“Mush It” written by Laura Burdo.
A Little Story
A long time ago, in a mid-west town, this happened one snowy school-cancelled afternoon…
I remember requiring assistance getting into my snow suit – along with the usual accessories – mittens, earmuffs, and a hat, as I was only six years old. Now the boots… well, I put them on all-by-myself!
So there I stood, donning my new fuschia-pink snow suit with big fluffy earmuffs which practically covered my entire face. A white hat sat upon my head with pig-tails poking out at the sides.
We (my siblings and I) were anticipating snowball fights with neighborhood friends, sledding, and my personal favorite… making snow angels!
Prior to these wintery festivities, we had to complete schoolwork and tend to the family pet. These were strict orders from our father.
Seemed fair enough, and so we perform our tasks, leashed the dog and headed for the front door.
An Unexpected Twist
Just before anyone could take hold, this impetuously independent dog charges boldly into the great outdoors. “Tanner” was his name. Craazy was his game. Being a Shepard / Husky mix, this made him large, energetic, and strong-willed. (I’ll tell more about this four-legged feisty foe another time.)
I caught a glimpse of the end of the long leash and dove toward it, grasping with both hands. I recall the snow being high and slippery. Now, one might say that my small stature was no match for that rambunctious rebel… or was it??
You see, all I needed to do to subdue the dog’s rant was to create a drag and tire him out, right? Then I could save the day by saving the dog and bring him safely back home.
At least, that was this six year old’s plan.
But slow down, he did not!
Tanner charged up and down the main drag including some side streets, slid-into and climbed-out of ditches, chased a few dogs, and circled around too many trees to count. Yet, I held onto that leash for dear life – for his, and for mine.
Worries and thoughts racing. What if he ran away and became lost in the cold? Or he caused an automobile accident that injured people. Also, I feared that we may receive rebuke from father for allowing the dog to escape in the first place!
This scene continued for quite awhile as Tanner was rather young and spry – but, ya know what, so was I!
I suspect that being a gymnast made me no stranger to pain.
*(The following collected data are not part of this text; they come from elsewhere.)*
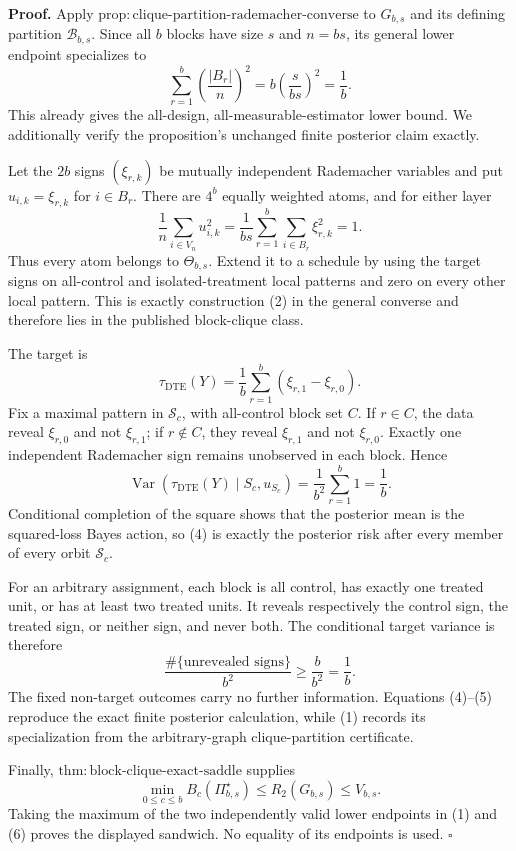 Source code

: \textbf{Proof.}
Apply \(\mathrm{prop{:}clique\text{-}partition\text{-}rademacher\text{-}converse}\) to \(G_{b,s}\) and its defining partition \(\mathcal B_{b,s}\). Since all \(b\) blocks have size \(s\) and \(n=bs\), its general lower endpoint specializes to
\[
\sum_{r=1}^b\left(\frac{|B_r|}{n}\right)^2
=b\left(\frac{s}{bs}\right)^2=\frac1b.
\tag{1}
\]
This already gives the all-design, all-measurable-estimator lower bound. We additionally verify the proposition's unchanged finite posterior claim exactly.

Let the \(2b\) signs \((\xi_{r,k})\) be mutually independent Rademacher variables and put \(u_{i,k}=\xi_{r,k}\) for \(i\in B_r\). There are \(4^b\) equally weighted atoms, and for either layer
\[
\frac1n\sum_{i\in V_n}u_{i,k}^2
=\frac1{bs}\sum_{r=1}^b\sum_{i\in B_r}\xi_{r,k}^2=1.
\tag{2}
\]
Thus every atom belongs to \(\Theta_{b,s}\). Extend it to a schedule by using the target signs on all-control and isolated-treatment local patterns and zero on every other local pattern. This is exactly construction (2) in the general converse and therefore lies in the published block-clique class.

The target is
\[
\tau_{\mathrm{DTE}}(Y)=\frac1b\sum_{r=1}^b(\xi_{r,1}-\xi_{r,0}).
\tag{3}
\]
Fix a maximal pattern in \(\mathcal S_c\), with all-control block set \(C\). If \(r\in C\), the data reveal \(\xi_{r,0}\) and not \(\xi_{r,1}\); if \(r\notin C\), they reveal \(\xi_{r,1}\) and not \(\xi_{r,0}\). Exactly one independent Rademacher sign remains unobserved in each block. Hence
\[
\operatorname{Var}\!\left(\tau_{\mathrm{DTE}}(Y)\mid S_c,u_{S_c}\right)
=\frac1{b^2}\sum_{r=1}^b1=\frac1b.
\tag{4}
\]
Conditional completion of the square shows that the posterior mean is the squared-loss Bayes action, so (4) is exactly the posterior risk after every member of every orbit \(\mathcal S_c\).

For an arbitrary assignment, each block is all control, has exactly one treated unit, or has at least two treated units. It reveals respectively the control sign, the treated sign, or neither sign, and never both. The conditional target variance is therefore
\[
\frac{\#\{\text{unrevealed signs}\}}{b^2}\geq\frac b{b^2}=\frac1b.
\tag{5}
\]
The fixed non-target outcomes carry no further information. Equations (4)--(5) reproduce the exact finite posterior calculation, while (1) records its specialization from the arbitrary-graph clique-partition certificate.

Finally, \(\mathrm{thm{:}block\text{-}clique\text{-}exact\text{-}saddle}\) supplies
\[
\min_{0\leq c\leq b}B_c(\Pi_{b,s}^{\star})
\leq R_2(G_{b,s})\leq V_{b,s}.
\tag{6}
\]
Taking the maximum of the two independently valid lower endpoints in (1) and (6) proves the displayed sandwich. No equality of its endpoints is used. \(\square\)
Perhaps, it even helped me endure the discomfort of being jerked around, dragged over rough pavements, and bashing into the occasional inanimate object or tree along the way.
Ugh, and all that twirling. Remember the long leash? Well at times, I was on my back or sideways, but periodically, I’d be completely face down in the snow.
Neighbors were gathering to observe this spectacle. Some were staring with gaping mouths, others laughing. Bigger boys were chanting, “MUSH, MUSH!” and other obnoxious things.
But, ALL were shouting, “LET GOOO!”
I overheard my brother exclaim, “My sister’s a fighter, she won’t let-go!”
(Speaking of my brother… he recently recounted the details of this day with me. We had a good laugh when he said that if this had occurred during the smart-phone era, it surely would have been captured on video and posted on social media!)
Although attention spans may have been a bit longer back then, still the crowd dispersed. Tanner’s show-boating slowly dwindled and then his mania just stopped. And would you believe, right in front of our very own house?
And there we were… panting and wrung-out. Tanner’s coat snowy and his paws were mud. My snow suit was ripped in several places and my hat lost.
My siblings and I sulked up to the house together… like a scene in the movie, Dead Man Walking. We readied ourselves for punishment.
I’m still hanging onto that leash. Tanner’s tongue… (still) hanging out.
Father runs toward us with an expression upon his face that confused me. It looked something more like pity then anger. He lifted me up and held me, and attended to my bruises while brushing wet clumps of icy snow from my hair.
I asked, “Father, what does MUSH mean?
I told him that the punk boys were chanting it at me.
He roared with laughter and said, “Basically, Tanner fled and you, my dear, became the sled.”
As I reflect on this story, it both warms my heart, and saddens it.You see, that pattern of rescue, responsibility, worry, holding on too tightly, and not knowing when to let go has permeated my life. At times, this caused considerable conflict and perhaps pain to others, but certainly to myself.
Today, I understand that the best I can do – in all situations – is to seek the wisdom to know the difference.